Professor and Department Chair Tufts University Medford, Massachusetts, United States
Introduction: Hydrogels are water-swollen polymer networks that provide unique opportunities as separations modules, adhesives, and biomaterials. New hydrogel formulations are being developed every day, primarily for biomedical applications, where they are used as controllable bioactive environments to model cell-environment interactions and scale up tissue engineering toward hierarchical structures that cannot be efficiently produced with cells alone. These tissue-mimicking, 3D hydrogels are capable of modeling disease development and testing how cell-microenvironment interactions affect drug treatment efficacy. However, the 3D microenvironments introduce multifaceted design challenges, including simultaneously matching the stiffness, transport properties, and functional biochemical features of native tissue extracellular matrix. Prior work in the Peyton lab has established hydrogel formulations that match the stiffness and biochemical features of human tissues including brain, lung, and bone marrow, but solute transport effects in these hydrogels have not been investigated. Since synthetic polymer hydrogels typically have relatively homogeneous mesh sizes that are orders of magnitude smaller than those of gelatin, collagen, and Matrigel, they are likely much more restrictive to solute transport than those protein-based hydrogels, even when matching stiffness.

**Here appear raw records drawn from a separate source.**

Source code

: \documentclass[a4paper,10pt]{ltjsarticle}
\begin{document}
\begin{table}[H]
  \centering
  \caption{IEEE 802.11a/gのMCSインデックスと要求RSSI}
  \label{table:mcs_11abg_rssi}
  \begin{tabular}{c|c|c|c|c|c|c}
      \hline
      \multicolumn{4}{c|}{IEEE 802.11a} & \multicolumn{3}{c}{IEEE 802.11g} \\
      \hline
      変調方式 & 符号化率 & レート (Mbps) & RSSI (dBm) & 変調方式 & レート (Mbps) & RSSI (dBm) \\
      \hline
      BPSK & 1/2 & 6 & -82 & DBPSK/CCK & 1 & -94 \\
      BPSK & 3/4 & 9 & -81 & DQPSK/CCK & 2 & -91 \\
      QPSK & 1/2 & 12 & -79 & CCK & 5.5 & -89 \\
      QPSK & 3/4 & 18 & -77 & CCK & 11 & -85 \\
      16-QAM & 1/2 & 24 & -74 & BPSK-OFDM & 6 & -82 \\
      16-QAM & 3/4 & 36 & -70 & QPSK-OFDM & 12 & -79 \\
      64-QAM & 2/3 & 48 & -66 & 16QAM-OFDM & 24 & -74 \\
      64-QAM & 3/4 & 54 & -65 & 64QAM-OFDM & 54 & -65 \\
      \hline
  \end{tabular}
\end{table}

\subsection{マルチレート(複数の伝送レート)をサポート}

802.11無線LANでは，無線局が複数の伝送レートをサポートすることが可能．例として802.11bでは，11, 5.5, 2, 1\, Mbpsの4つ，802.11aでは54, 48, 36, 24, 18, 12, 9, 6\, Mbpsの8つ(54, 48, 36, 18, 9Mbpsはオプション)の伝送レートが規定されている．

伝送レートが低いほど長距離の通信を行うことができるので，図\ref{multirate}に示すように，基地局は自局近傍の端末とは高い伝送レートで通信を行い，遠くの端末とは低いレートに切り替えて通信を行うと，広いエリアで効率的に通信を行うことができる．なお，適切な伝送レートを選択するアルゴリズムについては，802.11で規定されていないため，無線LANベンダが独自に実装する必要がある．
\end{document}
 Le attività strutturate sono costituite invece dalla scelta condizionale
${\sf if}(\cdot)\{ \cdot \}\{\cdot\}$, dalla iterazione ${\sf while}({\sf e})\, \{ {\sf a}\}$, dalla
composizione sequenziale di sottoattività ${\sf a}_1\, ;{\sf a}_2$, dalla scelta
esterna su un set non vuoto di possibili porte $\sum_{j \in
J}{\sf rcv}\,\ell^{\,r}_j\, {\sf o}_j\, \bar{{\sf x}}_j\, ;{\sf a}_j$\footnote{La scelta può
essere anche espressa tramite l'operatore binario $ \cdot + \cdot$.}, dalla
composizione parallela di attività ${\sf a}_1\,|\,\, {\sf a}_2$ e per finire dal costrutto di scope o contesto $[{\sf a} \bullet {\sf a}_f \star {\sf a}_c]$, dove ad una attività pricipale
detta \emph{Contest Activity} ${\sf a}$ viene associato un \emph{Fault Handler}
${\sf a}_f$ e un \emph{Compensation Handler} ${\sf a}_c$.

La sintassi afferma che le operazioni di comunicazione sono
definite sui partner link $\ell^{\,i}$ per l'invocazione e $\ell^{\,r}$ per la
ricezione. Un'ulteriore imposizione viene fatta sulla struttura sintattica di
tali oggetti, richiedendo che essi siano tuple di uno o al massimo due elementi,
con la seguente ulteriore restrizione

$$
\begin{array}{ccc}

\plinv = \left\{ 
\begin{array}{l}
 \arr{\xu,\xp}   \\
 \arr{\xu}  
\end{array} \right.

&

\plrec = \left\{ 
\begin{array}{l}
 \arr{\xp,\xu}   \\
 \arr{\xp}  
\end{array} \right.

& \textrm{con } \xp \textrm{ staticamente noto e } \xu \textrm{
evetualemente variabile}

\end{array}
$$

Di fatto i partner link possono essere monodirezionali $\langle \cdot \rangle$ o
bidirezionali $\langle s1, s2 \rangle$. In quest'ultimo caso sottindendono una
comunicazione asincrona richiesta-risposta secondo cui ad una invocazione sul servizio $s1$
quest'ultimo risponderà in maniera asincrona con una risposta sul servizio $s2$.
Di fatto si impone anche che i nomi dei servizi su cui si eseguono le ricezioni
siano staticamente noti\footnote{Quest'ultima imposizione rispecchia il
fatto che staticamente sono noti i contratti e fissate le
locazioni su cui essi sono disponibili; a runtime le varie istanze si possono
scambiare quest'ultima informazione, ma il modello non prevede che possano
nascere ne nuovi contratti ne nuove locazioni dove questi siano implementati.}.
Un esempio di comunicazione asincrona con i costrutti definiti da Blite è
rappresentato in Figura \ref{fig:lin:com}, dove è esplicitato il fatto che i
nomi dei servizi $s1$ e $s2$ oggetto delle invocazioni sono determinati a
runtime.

Here, we use model-based, modular hydrogel design to investigate the role of microenvironment-restricted solute transport on hydrogel-encapsulated cell behaviors.
Materials and
Methods: Multi-arm, vinyl sulfone(VS)-terminated poly(ethylene glycol) (PEG) macromers were crosslinked with PEG-dithiol, matrix metalloproteinase (MMP)-degradable peptides, and pendant integrin-binding peptides to create cell-adhesive, biodegradable 3D hydrogel microenvironments. The number and length of arms per PEG-VS macromer were systematically varied to create hydrogels with equivalent shear modulus to a Matrigel hydrogel, measured by low-deformation force-indentation experiments. Gelation time was measured via rheology, and homogeneous gelation was confirmed via fluorescent peptide distribution and 3D microscopy of the distribution of gel-encapsulated HCC 1954 breast cancer cells. Solute transport through gels was measured using fluorescence recovery after photobleaching (FRAP) and transwell transport assays with a series of fluorescently tagged dextrans up to 150 kDa in size. Protein transwell transports assays using BSA and serum-containing media confirmed that solute restriction was not specific to dextrans.
Results, Conclusions, and Discussions: PEG-VS hydrogels spontaneously crosslink in 30 minutes under pH-neutral, physiological conditions without cytotoxic catalysts, making them ideal for encapsulating stress-sensitive cell types. Incorporation of integrin-binding peptides and MMP-degradable peptides do not significantly alter hydrogel stiffness or solute transport properties. However, solute transport is greatly restricted in PEG hydrogels compared to Matrigel, especially for large solute such as cytokines, serum proteins, and antibodies. Access to serum proteins is critical for cell growth and survival, indicating that solute transport remains a limiting factor in the applicability of synthetic hydrogels to 3D encapsulation culture of cells, even after issues of heterogeneity, gelation conditions cytotoxicity, and stiffness matching are addressed. Further optimization of solute transport in hydrogels while keeping other cell-relevant properties unchanged requires insightful hydrogel design and further basic research into how to manipulate and measure solute transport within hydrogels. Structurally decoupling stiffness and solute transport within synthetic hydrogels using the swollen polymer network model (see hydrogeldesign.org) and introducing high-transport void spaces via granular hydrogels provide two distinct, exciting avenues for further designing hydrogels for 3D encapsulation cell culture. Refining hydrogel design for predictable and adaptive solute transport alongside stiffness, biocompatibility, and other cell-relevant properties will support 3D scaling of in vitro cancer modeling and tissue engineering as well as drug delivery applications.